Dr. Mohammad Yunus : On Being taught In an Indian University ?

Against Incorporating Dr. Mohammad Yunus in Academic Curriculum .Why India Must Draw a Line

Poonam Sharma
Education is not value-neutral. Every text prescribed, every thinker elevated, and every voice legitimized through a university curriculum sends a message—not just about knowledge, but about moral judgment, national priorities, and civilizational confidence. This is precisely why the reported inclusion of writings by Dr. Mohammad Yunus in the English AEC curriculum under Guwahati University has sparked deep concern and justified protest. Mohammad Yunus should not be legitimised in Indian academic curricula, especially in public universities .This objection is not rooted in blind hostility, nor is it a denial of intellectual debate. It is a question of legitimacy, timing, and national conscience.

Curriculum Is Not a Neutral Space

Universities are not libraries where every book merely exists. A syllabus is a stamp of approval. When an author is included in a compulsory curriculum, especially for undergraduate students, the institution implicitly endorses that author as worthy of academic respect and moral consideration that has been observed given to students of graduating class students in colleges under Guwahati University of Assam. This is where the issue begins.
Dr. Mohammad Yunus is not a distant historical figure. He is a contemporary political actor, deeply associated—rightly or wrongly—with one of the most turbulent and disturbing phases in Bangladesh’s recent history. At a time when serious allegations are being raised globally regarding democratic backsliding, political manipulation, and ideological influence in Bangladesh, the decision to elevate his writings in Indian classrooms appears, at best, tone-deaf, and at worst, irresponsible.
Allegations Cannot Be Academically Sanitized There are widespread accusations and suspicions—circulating in international political discourse—that Dr. Yunus has been linked to:
External political lobbying and funding networks

Undermining democratic processes in Bangladesh

Ideological proximity to forces hostile to India’s strategic and civilizational interests

Whether courts have adjudicated these matters or not is beside the academic question at hand. Universities are not courts of law; they are institutions of ethical discretion. When a public figure is surrounded by serious controversy involving democracy, sovereignty, and regional stability, academic caution is not censorship—it is responsibility.
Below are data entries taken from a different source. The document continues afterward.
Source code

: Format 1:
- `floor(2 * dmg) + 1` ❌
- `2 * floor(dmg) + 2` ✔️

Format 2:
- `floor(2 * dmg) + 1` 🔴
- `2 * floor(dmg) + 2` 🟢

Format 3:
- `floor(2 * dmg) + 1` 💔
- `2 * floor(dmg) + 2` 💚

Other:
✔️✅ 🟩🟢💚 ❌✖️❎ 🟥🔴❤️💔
Nobel Prize Is Not a Moral Shield

Supporters often invoke Dr. Yunus’s Nobel Prize as an unquestionable credential. But history teaches us a hard truth: awards are not absolution. Nobel recognition does not freeze a person in moral amber, immune from scrutiny forever.
Many critics have questioned:
The political ecosystem that promoted his global image

The international lobbying that amplified his work

The gap between global narratives of “poverty eradication” and the continuing socio-economic crisis within Bangladesh

These are legitimate questions—ones that remain unresolved. Until they are answered transparently, why should Indian students be compelled to treat his work as exemplary?
India Has No Shortage of Ethical Thinkers

This protest is also about academic self-respect.

India is home to an extraordinary lineage of thinkers—economists, social reformers, philosophers, and educationists—who worked for upliftment without ideological ambiguity or geopolitical baggage. From Deendayal Upadhyaya to Amartya Sen, from Mahatma Gandhi’s economic thought to contemporary Indian development models, the choices are vast.
Why, then, should Indian universities feel compelled to spotlight a figure whose legacy is actively contested, especially when his ideological positioning is perceived by many as hostile to Indian interests and Hindu civilizational security?

Academic Freedom Does Not Mean Academic Carelessness

This is not a call to ban books or erase names from history. Dr. Yunus can be studied in research contexts, debated critically, or examined as a case study with counter-arguments. But placing his writings in a general compulsory curriculum, without contextual disclaimers or balanced critique, risks uncritical glorification.
Students at the undergraduate level are not policy analysts. They absorb signals. And the signal here is deeply troubling.
A Question for Guwahati University
Guwahati University stands in Assam—a border state, culturally sensitive, geopolitically vulnerable, and historically aware of ideological infiltration. Decisions taken here carry symbolic weight. The question is simple, yet unavoidable:
Why must a politically controversial, ideologically disputed foreign figure be given academic legitimacy in Indian classrooms—at this moment, in this context? Reconsideration is not a weakness. It is wisdom.

Conclusion: This Is About Boundaries

Nations survive not only through armies and economies, but through intellectual boundaries. When those boundaries blur, erosion begins quietly—in syllabi, in classrooms, in normalized narratives.
India has every right to decide who deserves a pedestal in its education system. Intellectual capability alone is not enough. Moral clarity, national alignment, and civilizational sensitivity matter.
For these reasons, many believe that Dr. Mohammad Yunus—regardless of global recognition—should not be incorporated into India’s academic curriculum. At least not without rigorous context, open debate, and institutional accountability.
Reconsideration is not censorship. It is an assertion of academic sovereignty.